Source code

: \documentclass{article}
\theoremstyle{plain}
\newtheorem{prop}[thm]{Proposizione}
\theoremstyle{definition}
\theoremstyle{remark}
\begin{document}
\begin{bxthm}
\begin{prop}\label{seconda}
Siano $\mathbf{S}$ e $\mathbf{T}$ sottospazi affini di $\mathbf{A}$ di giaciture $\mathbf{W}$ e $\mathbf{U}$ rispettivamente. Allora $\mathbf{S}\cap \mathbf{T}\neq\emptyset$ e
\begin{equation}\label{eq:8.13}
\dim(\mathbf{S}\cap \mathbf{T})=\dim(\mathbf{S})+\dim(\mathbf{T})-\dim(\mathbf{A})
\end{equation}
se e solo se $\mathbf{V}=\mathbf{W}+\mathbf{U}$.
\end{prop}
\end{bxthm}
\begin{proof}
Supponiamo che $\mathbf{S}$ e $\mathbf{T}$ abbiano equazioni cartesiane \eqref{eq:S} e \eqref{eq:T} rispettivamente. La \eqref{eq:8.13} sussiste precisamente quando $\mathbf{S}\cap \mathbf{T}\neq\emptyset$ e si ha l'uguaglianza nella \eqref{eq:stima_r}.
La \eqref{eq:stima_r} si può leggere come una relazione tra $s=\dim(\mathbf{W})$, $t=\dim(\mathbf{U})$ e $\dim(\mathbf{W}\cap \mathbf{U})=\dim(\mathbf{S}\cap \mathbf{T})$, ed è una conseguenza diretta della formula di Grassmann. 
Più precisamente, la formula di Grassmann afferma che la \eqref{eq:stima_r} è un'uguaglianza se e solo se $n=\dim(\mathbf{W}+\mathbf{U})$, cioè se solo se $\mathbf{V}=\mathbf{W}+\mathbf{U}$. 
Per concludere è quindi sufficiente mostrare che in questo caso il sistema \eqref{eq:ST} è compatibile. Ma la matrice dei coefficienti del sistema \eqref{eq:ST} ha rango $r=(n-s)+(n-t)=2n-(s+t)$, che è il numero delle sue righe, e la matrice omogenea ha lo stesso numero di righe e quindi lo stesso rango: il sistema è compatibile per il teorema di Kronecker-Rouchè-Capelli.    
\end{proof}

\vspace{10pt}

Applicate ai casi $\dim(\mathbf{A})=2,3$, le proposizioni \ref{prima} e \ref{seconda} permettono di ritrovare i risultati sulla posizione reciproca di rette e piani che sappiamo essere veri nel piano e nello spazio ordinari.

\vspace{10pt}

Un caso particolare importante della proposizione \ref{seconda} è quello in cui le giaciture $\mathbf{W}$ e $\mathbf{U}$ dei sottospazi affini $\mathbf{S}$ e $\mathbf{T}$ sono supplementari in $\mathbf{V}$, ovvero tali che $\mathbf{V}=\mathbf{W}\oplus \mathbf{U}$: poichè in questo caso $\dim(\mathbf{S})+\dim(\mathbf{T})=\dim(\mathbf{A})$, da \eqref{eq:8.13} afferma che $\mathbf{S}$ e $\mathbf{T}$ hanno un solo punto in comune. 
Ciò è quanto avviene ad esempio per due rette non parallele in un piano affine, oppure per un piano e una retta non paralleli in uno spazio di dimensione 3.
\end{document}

----

### Problem to solve
If a line in the data above includes the string "emptyset", copy it.

### Exercise result
Siano $\mathbf{S}$ e $\mathbf{T}$ sottospazi affini di $\mathbf{A}$ di giaciture $\mathbf{W}$ e $\mathbf{U}$ rispettivamente. Allora $\mathbf{S}\cap \mathbf{T}\neq\emptyset$ e
Supponiamo che $\mathbf{S}$ e $\mathbf{T}$ abbiano equazioni cartesiane \eqref{eq:S} e \eqref{eq:T} rispettivamente. La \eqref{eq:8.13} sussiste precisamente quando $\mathbf{S}\cap \mathbf{T}\neq\emptyset$ e si ha l'uguaglianza nella \eqref{eq:stima_r}.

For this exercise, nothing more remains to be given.